W3C home > Mailing lists > Public > www-archive@w3.org > October 2013

Fwd: Re: RDF Semantics - Intuitive summary needs to be scoped to interpretations (ISSUE-149)

From: David Booth <david@dbooth.org>
Date: Wed, 09 Oct 2013 23:16:39 -0400
Message-ID: <52561C17.3030302@dbooth.org>
To: Pat Hayes <phayes@ihmc.us>
CC: Antoine Zimmermann <antoine.zimmermann@emse.fr>, www-archive <www-archive@w3.org>, "Peter F. Patel-Schneider" <pfpschneider@gmail.com>, Ivan Herman <ivan@w3.org>
Hi Pat (and others),

I would not raise an objection to deleting the Intuitive Summary, but I 
think there would be a loss to the public in deleting it.  I also really 
liked the explanation of interpretations that you included in the 2004 
version, and miss it in the current draft.  It really gave very good 
insight into the concept.  So personally, I think a better solution 
would be to add back your explanation of interpretations and tweak the 
Intuitive Summary section as needed.

You mentioned this concern:

"An RDF graph is true under a given interpretation exactly when:
 > >
 > > 1. the IRIs and literals in subject or object position in the
 > > graph all refer to things,

But suppose that they refer to things that are not in the universe of 
the given interpretation, then this is false.

But AFAICT that is impossible, because "refer" is defined in sec. 4 to 
be relative to an interpretation:
The words denotes and refers to are used interchangeably as synonyms for 
the relationship between an IRI or literal and what it refers to
**in a given interpretation** . . . .
(my emphasis).   And the wording that I suggested makes clear what 
interpretation is intended, so the IRIs and literals *cannot* refer to 
things outside of that interpretation's universe.
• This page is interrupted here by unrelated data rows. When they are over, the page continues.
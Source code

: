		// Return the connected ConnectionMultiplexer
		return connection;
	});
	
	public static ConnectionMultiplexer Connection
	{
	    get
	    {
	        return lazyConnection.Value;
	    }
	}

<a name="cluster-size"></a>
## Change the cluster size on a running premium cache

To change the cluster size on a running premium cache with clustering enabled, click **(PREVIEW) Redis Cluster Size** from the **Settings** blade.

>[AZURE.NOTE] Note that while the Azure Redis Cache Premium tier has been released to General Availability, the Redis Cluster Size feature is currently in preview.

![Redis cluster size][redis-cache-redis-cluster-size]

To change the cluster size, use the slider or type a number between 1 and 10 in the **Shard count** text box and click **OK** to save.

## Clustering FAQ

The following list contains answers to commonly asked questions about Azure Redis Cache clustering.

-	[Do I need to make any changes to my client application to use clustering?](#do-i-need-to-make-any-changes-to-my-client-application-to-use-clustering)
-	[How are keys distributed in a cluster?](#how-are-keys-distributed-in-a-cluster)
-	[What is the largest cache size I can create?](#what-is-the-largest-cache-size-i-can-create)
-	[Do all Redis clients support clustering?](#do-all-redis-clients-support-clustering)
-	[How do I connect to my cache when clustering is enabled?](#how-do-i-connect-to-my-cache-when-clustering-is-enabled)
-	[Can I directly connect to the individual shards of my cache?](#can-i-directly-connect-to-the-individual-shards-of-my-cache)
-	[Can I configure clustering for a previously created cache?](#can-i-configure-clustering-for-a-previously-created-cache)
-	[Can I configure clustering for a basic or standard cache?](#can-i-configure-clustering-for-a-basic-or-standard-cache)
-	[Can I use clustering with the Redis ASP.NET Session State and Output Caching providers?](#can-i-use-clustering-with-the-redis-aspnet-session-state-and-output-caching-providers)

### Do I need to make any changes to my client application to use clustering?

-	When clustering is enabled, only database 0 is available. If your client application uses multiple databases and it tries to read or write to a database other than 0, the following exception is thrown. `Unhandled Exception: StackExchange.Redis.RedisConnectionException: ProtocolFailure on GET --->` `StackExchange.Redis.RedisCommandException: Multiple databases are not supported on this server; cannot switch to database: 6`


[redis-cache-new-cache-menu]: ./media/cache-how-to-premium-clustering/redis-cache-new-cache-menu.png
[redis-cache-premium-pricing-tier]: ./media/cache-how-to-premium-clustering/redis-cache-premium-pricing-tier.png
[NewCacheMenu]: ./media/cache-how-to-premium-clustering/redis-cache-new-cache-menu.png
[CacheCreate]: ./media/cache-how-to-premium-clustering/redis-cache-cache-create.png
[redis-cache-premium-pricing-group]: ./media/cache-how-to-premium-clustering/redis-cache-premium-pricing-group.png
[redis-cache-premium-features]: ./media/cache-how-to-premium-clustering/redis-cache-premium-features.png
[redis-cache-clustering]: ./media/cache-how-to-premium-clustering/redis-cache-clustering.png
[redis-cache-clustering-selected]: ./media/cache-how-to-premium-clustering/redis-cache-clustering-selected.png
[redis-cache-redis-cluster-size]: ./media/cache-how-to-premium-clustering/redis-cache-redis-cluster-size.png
Also, I don't know what you mean when you wrote:
No doubt David would respond, but readers should be *obliged* to think 
about interpretations, and then my reply would be, OK, but if so then 
this section is inappropriate in the first place, so let us delete this 

Why would that section be inappropriate if readers are obliged to think 
about interpretations?  It seems to me to give a fairly concise summary 
of the formal approach taken.

Finally, at the risk of restating the potentially obvious, I do not see 
how anyone could possibly understand the formal semantics without 
understanding the idea of interpretations, since they are so central to 
the semantics.

 > On Oct 4, 2013, at 10:51 AM, Peter Patel-Schneider wrote:
 > > In my opinion the divergence boils down to Pat believing that this 
informative section should be more informal and David believing that it 
has to be more formal.

I don't exactly think it has to be more formal, but just that: (a) it 
needs to mention interpretations, because that concept is so central to 
the formal semantics; and (b) the statement about the conditions under 
which a graph is true *needs* to be scoped to an interpretation to make 
any sense at all.  If one talks about a graph being true, without 
mentioning an interpretation, IMO the most sensible way to understand 
such a statement is to take it as meaning that the graph is 
*satisfiable*: that there *exists* an interpretation under which the 
graph is true, and hence we can take the graph as being true. 
(Conversely, if the graph is not satisfiable then we cannot take it as 
being true.)  OTOH, such a statement could be taken to mean that the 
graph is true **in some unspecified interpretation**.  But that would be 
a very bad way to write, because the interpretation under which the 
graph is true would be an implicit unbound variable, which as we all 
know is a big no-no.  Instead, the problem can be easily solved by 
adding "under a given interpretation" to the sentence.  (Of course, the 
notion of an interpretation should first be explained.  But that is a 
different omission that should be addressed anyway.)

And regarding this:
I know, from extensive off-line email discussions with David, that he 
does not properly understand the intuitive foundations of semantics in 
any case, so I am not inclined to accept his rather condescending advice.
(Wow, you're calling *me* condescending, after repeatedly telling me to 
"go read a book"???)  That's both: (a) quite a projection; and (b) 
*really* unfair and unhelpful.  Fortunately I'm thick skinned and I have 
a good sense of humor.  :)


-------- Original Message --------
Subject: Re: RDF Semantics - Intuitive summary needs to be scoped to 
interpretations (ISSUE-149)
Date: Wed, 09 Oct 2013 15:06:19 -0700
From: Peter F. Patel-Schneider <pfpschneider@gmail.com>
To: David Booth <david@dbooth.org>
CC: public-rdf-comments <public-rdf-comments@w3.org>

Greetings David:

This is an official RDF working group response to your message
on Section 5.2, Intuitive Summary, of the RDF 1.1 Semantics document.
The Working Group thanks you for your concerns on this aspect of the RDF
recommendations, which have been tracked as ISSUE-149.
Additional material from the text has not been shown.